WHAT IS REQUIRED
Match the string "examples" against each line below, and copy every line that matches.

[Opening INPUT DATA section]

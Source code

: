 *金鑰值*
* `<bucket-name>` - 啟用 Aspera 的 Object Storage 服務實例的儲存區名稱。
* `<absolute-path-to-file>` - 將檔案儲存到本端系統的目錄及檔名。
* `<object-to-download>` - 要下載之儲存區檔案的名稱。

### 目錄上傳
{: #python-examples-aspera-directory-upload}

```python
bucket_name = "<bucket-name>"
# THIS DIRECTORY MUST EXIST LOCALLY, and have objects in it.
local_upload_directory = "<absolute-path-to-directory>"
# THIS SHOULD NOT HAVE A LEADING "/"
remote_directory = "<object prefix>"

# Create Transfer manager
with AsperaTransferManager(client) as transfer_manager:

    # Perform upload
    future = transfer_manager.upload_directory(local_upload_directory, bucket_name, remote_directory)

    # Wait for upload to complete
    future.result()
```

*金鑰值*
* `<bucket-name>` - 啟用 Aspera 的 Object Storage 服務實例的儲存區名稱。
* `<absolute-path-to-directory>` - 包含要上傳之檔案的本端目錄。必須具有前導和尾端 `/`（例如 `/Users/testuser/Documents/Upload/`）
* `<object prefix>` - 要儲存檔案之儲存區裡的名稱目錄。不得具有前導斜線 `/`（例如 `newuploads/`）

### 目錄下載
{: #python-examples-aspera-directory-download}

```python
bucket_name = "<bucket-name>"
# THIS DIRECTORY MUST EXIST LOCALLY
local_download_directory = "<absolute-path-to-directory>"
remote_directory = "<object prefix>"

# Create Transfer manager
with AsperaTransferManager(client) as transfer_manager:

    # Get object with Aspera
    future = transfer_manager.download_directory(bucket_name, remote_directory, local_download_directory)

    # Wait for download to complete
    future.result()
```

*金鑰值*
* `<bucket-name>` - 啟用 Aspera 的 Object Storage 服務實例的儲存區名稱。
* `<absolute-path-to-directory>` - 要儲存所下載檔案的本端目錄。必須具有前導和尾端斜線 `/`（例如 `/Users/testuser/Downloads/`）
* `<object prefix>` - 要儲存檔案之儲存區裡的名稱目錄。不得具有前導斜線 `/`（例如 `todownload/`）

[Closing INPUT DATA section]

WRITTEN ANSWER
{: #python-examples-aspera-directory-upload}
{: #python-examples-aspera-directory-download}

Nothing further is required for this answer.